L’exposition de Grenoble, selon Guy Tosatto, le maître du lieu, n’a pas l’ambition d’être une rétrospective et ne prétend pas percer le secret de Morandi. Elle se veut néanmoins « une introduction intimiste à cet univers », qui permet « grâce à une sélection d’une grande qualité […] d’illustrer toutes les facettes de la recherche du peintre ». Pour ce faire, les organisateurs ont eu recours à la Fondation Magnani-Rocca, la plus importante collection privée de l’artiste italien. L’ensemble est complété par les quelques rares travaux de Morandi que possèdent les musées français. 

Comme souvent – c’est un défaut et un avantage à la fois –, le regard d’un collectionneur est subjectif, ses choix ne sont pas dictés par les oukases de l’histoire de l’art. C’est d’autant plus vrai pour Luigi Magnani qui entretint des liens amicaux avec le peintre et acquit de nombreuses œuvres directement dans l’atelier de ce dernier. Cet échange donne parfois un résultat surprenant comme en témoigne un tableau atypique de Morandi, fruit d’une commande faite par ce grand amateur et expert de la musique classique qu’était Magnani : Nature morte (Instruments de musique), 1941.  

À bonne distance de l’objet
Le parcours, chronologique, un peu trop sage, s’ouvre sur quelques photographies de ce lieu devenu légendaire : l’atelier de l’artiste à Bologne. Mythique aussi la vision de Morandi reclus comme un moine dans l’étroitesse de son antre, sans aucun contact avec la modernité. En réalité, à ses débuts, le peintre penche d’abord pour le futurisme, puis, en 1918, c’est la rencontre importante avec la peinture métaphysique de Giorgio De Chirico et de Carlo Carrà. Cependant, à la différence de ses pairs, sa production plastique est libre de toute référence à la mythologie ou à l’Antiquité. Les quelques œuvres dites métaphysiques de cette période permettent à Morandi d’« apprivoiser » l’objet, d’introduire une distance, voire une froideur, dans son dialogue avec les choses (Nature morte métaphysique, 1918).  

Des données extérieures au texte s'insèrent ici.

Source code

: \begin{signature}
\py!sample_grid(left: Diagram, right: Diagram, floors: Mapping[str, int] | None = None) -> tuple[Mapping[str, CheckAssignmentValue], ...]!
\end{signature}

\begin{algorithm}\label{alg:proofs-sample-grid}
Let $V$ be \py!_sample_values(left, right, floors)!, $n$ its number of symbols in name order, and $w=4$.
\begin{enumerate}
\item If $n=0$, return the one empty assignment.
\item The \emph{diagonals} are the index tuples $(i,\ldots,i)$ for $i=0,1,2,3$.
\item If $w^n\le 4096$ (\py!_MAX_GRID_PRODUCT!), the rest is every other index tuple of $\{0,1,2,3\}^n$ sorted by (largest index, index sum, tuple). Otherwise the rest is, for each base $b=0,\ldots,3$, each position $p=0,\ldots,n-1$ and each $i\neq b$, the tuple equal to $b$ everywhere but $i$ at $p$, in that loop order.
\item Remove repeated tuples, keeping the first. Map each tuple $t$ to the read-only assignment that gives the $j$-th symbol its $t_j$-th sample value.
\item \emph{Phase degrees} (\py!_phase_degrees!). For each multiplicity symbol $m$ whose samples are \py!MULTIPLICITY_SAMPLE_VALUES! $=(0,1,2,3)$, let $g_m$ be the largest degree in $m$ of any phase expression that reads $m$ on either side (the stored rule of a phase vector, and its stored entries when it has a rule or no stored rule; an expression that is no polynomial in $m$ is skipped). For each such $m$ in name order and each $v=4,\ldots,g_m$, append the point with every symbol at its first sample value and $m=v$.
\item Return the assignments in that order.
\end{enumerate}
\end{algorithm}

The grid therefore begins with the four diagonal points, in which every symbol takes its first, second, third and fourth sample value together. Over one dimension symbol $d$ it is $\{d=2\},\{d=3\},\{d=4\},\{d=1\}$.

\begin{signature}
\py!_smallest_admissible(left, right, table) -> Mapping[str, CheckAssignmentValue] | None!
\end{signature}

Progressivement, les composants traditionnels de ces natures inanimées s’éloignent du registre organique. Si, en 1927, Nature morte avec des fruits ne cache pas ses origines cézaniennes et met en scène une corbeille remplie d’agrumes, si çà et là Morandi s’attarde sur une fleur ou un paysage, partout ailleurs c’est le minéral qui occupe le terrain. Dépouillés du superflu, réduits à l’essentiel, ces récipients héritent de l’aspect tectonique de Francisco de Zurbarán (Nature morte, 1936). 

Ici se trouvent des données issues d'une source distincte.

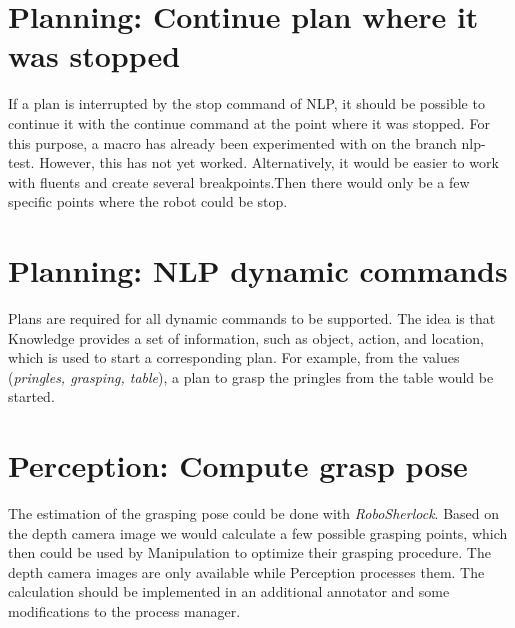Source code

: \documentclass[main.tex]{subfiles}
\begin{document}
		\vspace{0.4cm}
		
		\section{Planning: Continue plan where it was stopped}
		If a plan is interrupted by the stop command of NLP, it should be possible to continue it with the continue command at the point where it was stopped. For this purpose, a macro has already been experimented with on the branch nlp-test. However, this has not yet worked. Alternatively, it would be easier to work with fluents and create several breakpoints.Then there would only be a few specific points where the robot could be stop.
		
		\vspace{0.4cm}
		
		\section{Planning: NLP dynamic commands}
		Plans are required for all dynamic commands to be supported. The idea is that Knowledge provides a set of information, such as object, action, and location, which is used to start a corresponding plan. For example, from the values (\textit{pringles, grasping, table}), a plan to grasp the pringles from the table would be started.
		
		\vspace{0.4cm}
		
		\section{Perception: Compute grasp pose}
		The estimation of the grasping pose could be done with \textit{RoboSherlock}. Based on the depth camera image we would calculate a few possible grasping points, which then could be used by Manipulation to optimize their grasping procedure. The depth camera images are only available while Perception processes them. The calculation should be implemented in an additional annotator and some modifications to the process manager.
		
\end{document}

Ce sont toutefois les années 1940 qui marquent l’épanouissement de ce qui deviendra l’image-signature de Morandi, immédiatement reconnaissable. La figure humaine délibérément écartée, la narration congédiée, l’événement exclu, le temps arrêté, ces natures mortes s’émancipent et deviennent un sujet à part entière. Quelques bouteilles, bols et pots recouverts de poussière (ou de poudre de pigments) posés sur un fond obstinément opaque, obstrué. Aucun effet de matière ou de texture, une gamme chromatique réduite, sans contrastes, qui va du beige au gris. Dans ces travaux, les objets imbriqués, incrustés les uns dans les autres, forment des blocs rectangulaires, verticaux ou horizontaux. Au musée, on suit, grâce à l’accrochage des dessins, des aquarelles et des gravures aux côtés des toiles, le processus expérimental de Morandi. Les formes deviennent indécises au point qu’il est parfois difficile d’identifier les ustensiles qu’elles figurent. Réduites à des signes fluctuants, des « choses » naviguent dans un espace entre-deux, entre la réalité et l’imaginaire. 

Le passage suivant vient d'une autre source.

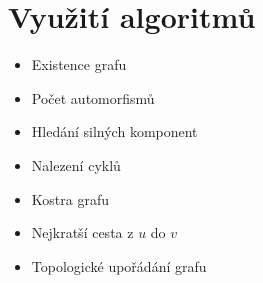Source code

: \section{Využití algoritmů}
  \begin{itemize}
    \item Existence grafu
    \item Počet automorfismů
    \item Hledání silných komponent
    \item Nalezení cyklů
    \item Kostra grafu
    \item Nejkratší cesta z $u$ do $v$
    \item Topologické upořádání grafu
  \end{itemize}
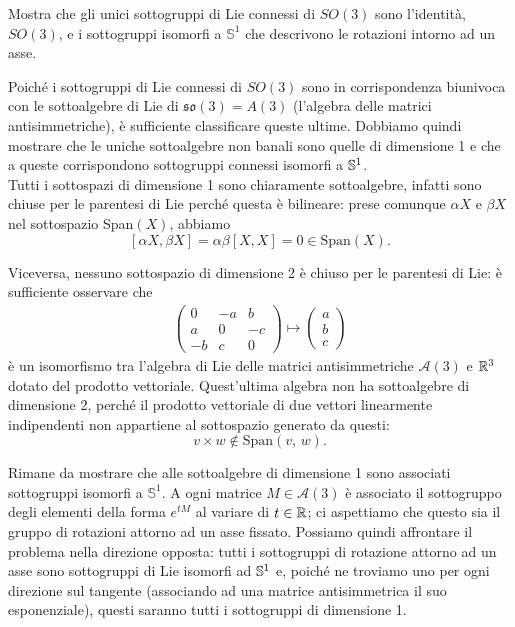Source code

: \documentclass[a4paper]{article}
\begin{document}
\begin{ex}[4.6]{Mostra che gli unici sottogruppi di Lie connessi di $ SO(3) $ sono l’identità, $ SO(3) $, e i sottogruppi isomorfi a $ \mathbb{S}^1 $ che descrivono le rotazioni intorno ad un asse.}
	
	Poiché i sottogruppi di Lie connessi di $ SO(3) $ sono in corrispondenza biunivoca con le sottoalgebre di Lie di $ \mathfrak{so}(3) = A(3) $ (l'algebra delle matrici antisimmetriche), è sufficiente classificare queste ultime. Dobbiamo quindi mostrare che le uniche sottoalgebre non banali sono quelle di dimensione 1 e che a queste corrispondono sottogruppi connessi isomorfi a $ \S^1 $.\\
	
	Tutti i sottospazi di dimensione 1 sono chiaramente sottoalgebre, infatti sono chiuse per le parentesi di Lie perché questa è bilineare: prese comunque $ \alpha X $ e $ \beta X $ nel sottospazio Span$ (X) $, abbiamo $$  [\alpha X, \beta X] = \alpha\beta[X, X] = 0 \in \text{Span}(X).  $$
	
	Viceversa, nessuno sottospazio di dimensione 2 è chiuso per le parentesi di Lie: è sufficiente osservare che 
	\begin{align*}
		\left(\begin{matrix}
		0 & -a & b \\
		a & 0 & -c \\
		-b & c & 0 
		\end{matrix}\right) \mapsto \left(\begin{matrix}
		a \\ b \\ c
		\end{matrix}\right)
	\end{align*}
	è un isomorfismo tra l'algebra di Lie delle matrici antisimmetriche $ \mathcal{A}(3) $ e $ \R^3 $ dotato del prodotto vettoriale. Quest'ultima algebra non ha sottoalgebre di dimensione 2, perché il prodotto vettoriale di due vettori linearmente indipendenti non appartiene al sottospazio generato da questi: $$  v \times w \notin \text{Span}(v, \, w).  $$
	
	Rimane da mostrare che alle sottoalgebre di dimensione 1 sono associati sottogruppi isomorfi a $ \mathbb{S}^1 $. A ogni matrice $ M \in \mathcal{A}(3) $ è associato il sottogruppo degli elementi della forma $ e^{tM} $ al variare di $ t \in \R $; ci aspettiamo che questo sia il gruppo di rotazioni attorno ad un asse fissato. Possiamo quindi affrontare il problema nella direzione opposta: tutti i sottogruppi di rotazione attorno ad un asse sono sottogruppi di Lie isomorfi ad $ \S^1 $ e, poiché ne troviamo uno per ogni direzione sul tangente (associando ad una matrice antisimmetrica il suo esponenziale), questi saranno tutti i sottogruppi di dimensione 1.
\end{ex}
\end{document}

Ces œuvres quasi-abstraites, au caractère géométrique, s’inscrivent difficilement dans la grille rassurante du grand récit de la modernité. Pourtant, on pourrait tenter un rapprochement étonnant avec un mouvement « canonique » de l’art contemporain : le minimalisme. Certes, quand les artistes américains font appel à des séries parfaitement régulières, Morandi pratique le thème et les variations. Certes encore, l’austérité minimaliste est fort différente de l’ascétisme poétique du peintre bolonais. Il n’en reste pas moins que le terme inventé par Donald Judd « objets spécifiques » ne déplairait pas à Morandi. Avec lui, les objets cèdent la place aux objets de la peinture. 
 

Giorgio Morandi, La collection Magnani-Rocca

Jusqu’au 18 avril, Musée de Grenoble, 5, place de Lavalette, 38000 Grenoble.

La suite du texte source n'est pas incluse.